[Data records]
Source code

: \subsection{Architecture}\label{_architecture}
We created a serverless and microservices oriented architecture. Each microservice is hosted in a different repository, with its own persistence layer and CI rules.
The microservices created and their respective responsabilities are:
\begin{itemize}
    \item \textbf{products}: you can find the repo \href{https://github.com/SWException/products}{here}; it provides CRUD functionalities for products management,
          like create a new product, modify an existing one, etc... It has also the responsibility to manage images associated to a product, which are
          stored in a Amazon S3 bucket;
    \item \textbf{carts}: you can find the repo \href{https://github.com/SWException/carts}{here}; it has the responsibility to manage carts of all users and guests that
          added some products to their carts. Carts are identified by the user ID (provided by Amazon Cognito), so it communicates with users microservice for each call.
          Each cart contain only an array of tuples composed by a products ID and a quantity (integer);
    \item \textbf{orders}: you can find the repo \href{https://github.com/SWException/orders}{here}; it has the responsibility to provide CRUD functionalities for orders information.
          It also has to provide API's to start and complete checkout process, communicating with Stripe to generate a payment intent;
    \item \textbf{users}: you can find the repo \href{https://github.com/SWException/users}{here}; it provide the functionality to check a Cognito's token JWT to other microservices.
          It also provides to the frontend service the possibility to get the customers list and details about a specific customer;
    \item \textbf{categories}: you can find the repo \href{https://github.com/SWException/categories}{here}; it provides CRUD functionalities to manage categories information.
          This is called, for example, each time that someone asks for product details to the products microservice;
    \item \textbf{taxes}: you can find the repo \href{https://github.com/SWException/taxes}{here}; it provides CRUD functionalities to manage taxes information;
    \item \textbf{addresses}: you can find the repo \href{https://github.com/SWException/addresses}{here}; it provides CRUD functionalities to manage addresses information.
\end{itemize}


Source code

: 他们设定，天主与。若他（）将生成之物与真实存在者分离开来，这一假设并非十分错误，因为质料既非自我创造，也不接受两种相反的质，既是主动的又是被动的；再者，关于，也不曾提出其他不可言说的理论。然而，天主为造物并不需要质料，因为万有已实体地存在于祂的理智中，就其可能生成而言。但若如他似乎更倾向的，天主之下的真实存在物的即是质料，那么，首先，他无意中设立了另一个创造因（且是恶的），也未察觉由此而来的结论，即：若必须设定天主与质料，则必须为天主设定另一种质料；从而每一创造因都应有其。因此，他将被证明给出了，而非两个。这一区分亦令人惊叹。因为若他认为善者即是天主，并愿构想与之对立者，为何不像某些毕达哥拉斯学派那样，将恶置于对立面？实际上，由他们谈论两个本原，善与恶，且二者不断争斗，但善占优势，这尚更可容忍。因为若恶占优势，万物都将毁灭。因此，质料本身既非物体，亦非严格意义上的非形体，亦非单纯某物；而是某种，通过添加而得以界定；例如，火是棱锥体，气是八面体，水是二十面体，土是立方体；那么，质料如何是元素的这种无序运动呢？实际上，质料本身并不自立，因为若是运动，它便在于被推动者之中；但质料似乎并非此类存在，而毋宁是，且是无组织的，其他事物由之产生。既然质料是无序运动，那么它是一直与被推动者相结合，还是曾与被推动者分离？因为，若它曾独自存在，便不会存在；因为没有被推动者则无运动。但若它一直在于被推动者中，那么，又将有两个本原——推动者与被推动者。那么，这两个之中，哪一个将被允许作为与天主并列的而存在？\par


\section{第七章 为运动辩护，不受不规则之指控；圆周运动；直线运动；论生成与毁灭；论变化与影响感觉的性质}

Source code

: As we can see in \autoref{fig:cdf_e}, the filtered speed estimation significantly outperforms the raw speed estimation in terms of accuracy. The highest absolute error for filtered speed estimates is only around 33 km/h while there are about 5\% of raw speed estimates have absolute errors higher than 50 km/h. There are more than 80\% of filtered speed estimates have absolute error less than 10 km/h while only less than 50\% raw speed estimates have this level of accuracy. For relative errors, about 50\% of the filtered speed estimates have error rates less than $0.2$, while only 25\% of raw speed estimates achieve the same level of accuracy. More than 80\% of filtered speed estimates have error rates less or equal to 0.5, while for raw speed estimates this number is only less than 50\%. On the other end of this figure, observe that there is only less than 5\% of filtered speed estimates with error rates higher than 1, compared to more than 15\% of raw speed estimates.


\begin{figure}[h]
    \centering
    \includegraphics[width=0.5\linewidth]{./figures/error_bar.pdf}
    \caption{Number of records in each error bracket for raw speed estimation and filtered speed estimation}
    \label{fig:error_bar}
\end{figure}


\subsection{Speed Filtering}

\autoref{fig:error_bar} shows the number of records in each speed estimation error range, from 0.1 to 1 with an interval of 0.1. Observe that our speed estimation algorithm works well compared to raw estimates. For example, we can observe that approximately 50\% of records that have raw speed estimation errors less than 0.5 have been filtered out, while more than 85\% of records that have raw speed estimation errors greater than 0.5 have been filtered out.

PROBLEM:
Keeping every word as it is, repeat all of the records.

YOUR RESPONSE:
Source code

: \subsection{Architecture}\label{_architecture}
We created a serverless and microservices oriented architecture. Each microservice is hosted in a different repository, with its own persistence layer and CI rules.
The microservices created and their respective responsabilities are:
\begin{itemize}
    \item \textbf{products}: you can find the repo \href{https://github.com/SWException/products}{here}; it provides CRUD functionalities for products management,
          like create a new product, modify an existing one, etc... It has also the responsibility to manage images associated to a product, which are
          stored in a Amazon S3 bucket;
    \item \textbf{carts}: you can find the repo \href{https://github.com/SWException/carts}{here}; it has the responsibility to manage carts of all users and guests that
          added some products to their carts. Carts are identified by the user ID (provided by Amazon Cognito), so it communicates with users microservice for each call.
          Each cart contain only an array of tuples composed by a products ID and a quantity (integer);
    \item \textbf{orders}: you can find the repo \href{https://github.com/SWException/orders}{here}; it has the responsibility to provide CRUD functionalities for orders information.
          It also has to provide API's to start and complete checkout process, communicating with Stripe to generate a payment intent;
    \item \textbf{users}: you can find the repo \href{https://github.com/SWException/users}{here}; it provide the functionality to check a Cognito's token JWT to other microservices.
          It also provides to the frontend service the possibility to get the customers list and details about a specific customer;
    \item \textbf{categories}: you can find the repo \href{https://github.com/SWException/categories}{here}; it provides CRUD functionalities to manage categories information.
          This is called, for example, each time that someone asks for product details to the products microservice;
    \item \textbf{taxes}: you can find the repo \href{https://github.com/SWException/taxes}{here}; it provides CRUD functionalities to manage taxes information;
    \item \textbf{addresses}: you can find the repo \href{https://github.com/SWException/addresses}{here}; it provides CRUD functionalities to manage addresses information.
\end{itemize}


Source code

: 他们设定，天主与。若他（）将生成之物与真实存在者分离开来，这一假设并非十分错误，因为质料既非自我创造，也不接受两种相反的质，既是主动的又是被动的；再者，关于，也不曾提出其他不可言说的理论。然而，天主为造物并不需要质料，因为万有已实体地存在于祂的理智中，就其可能生成而言。但若如他似乎更倾向的，天主之下的真实存在物的即是质料，那么，首先，他无意中设立了另一个创造因（且是恶的），也未察觉由此而来的结论，即：若必须设定天主与质料，则必须为天主设定另一种质料；从而每一创造因都应有其。因此，他将被证明给出了，而非两个。这一区分亦令人惊叹。因为若他认为善者即是天主，并愿构想与之对立者，为何不像某些毕达哥拉斯学派那样，将恶置于对立面？实际上，由他们谈论两个本原，善与恶，且二者不断争斗，但善占优势，这尚更可容忍。因为若恶占优势，万物都将毁灭。因此，质料本身既非物体，亦非严格意义上的非形体，亦非单纯某物；而是某种，通过添加而得以界定；例如，火是棱锥体，气是八面体，水是二十面体，土是立方体；那么，质料如何是元素的这种无序运动呢？实际上，质料本身并不自立，因为若是运动，它便在于被推动者之中；但质料似乎并非此类存在，而毋宁是，且是无组织的，其他事物由之产生。既然质料是无序运动，那么它是一直与被推动者相结合，还是曾与被推动者分离？因为，若它曾独自存在，便不会存在；因为没有被推动者则无运动。但若它一直在于被推动者中，那么，又将有两个本原——推动者与被推动者。那么，这两个之中，哪一个将被允许作为与天主并列的而存在？\par


\section{第七章 为运动辩护，不受不规则之指控；圆周运动；直线运动；论生成与毁灭；论变化与影响感觉的性质}

Source code

: As we can see in \autoref{fig:cdf_e}, the filtered speed estimation significantly outperforms the raw speed estimation in terms of accuracy. The highest absolute error for filtered speed estimates is only around 33 km/h while there are about 5\% of raw speed estimates have absolute errors higher than 50 km/h. There are more than 80\% of filtered speed estimates have absolute error less than 10 km/h while only less than 50\% raw speed estimates have this level of accuracy. For relative errors, about 50\% of the filtered speed estimates have error rates less than $0.2$, while only 25\% of raw speed estimates achieve the same level of accuracy. More than 80\% of filtered speed estimates have error rates less or equal to 0.5, while for raw speed estimates this number is only less than 50\%. On the other end of this figure, observe that there is only less than 5\% of filtered speed estimates with error rates higher than 1, compared to more than 15\% of raw speed estimates.


\begin{figure}[h]
    \centering
    \includegraphics[width=0.5\linewidth]{./figures/error_bar.pdf}
    \caption{Number of records in each error bracket for raw speed estimation and filtered speed estimation}
    \label{fig:error_bar}
\end{figure}


\subsection{Speed Filtering}

\autoref{fig:error_bar} shows the number of records in each speed estimation error range, from 0.1 to 1 with an interval of 0.1. Observe that our speed estimation algorithm works well compared to raw estimates. For example, we can observe that approximately 50\% of records that have raw speed estimation errors less than 0.5 have been filtered out, while more than 85\% of records that have raw speed estimation errors greater than 0.5 have been filtered out.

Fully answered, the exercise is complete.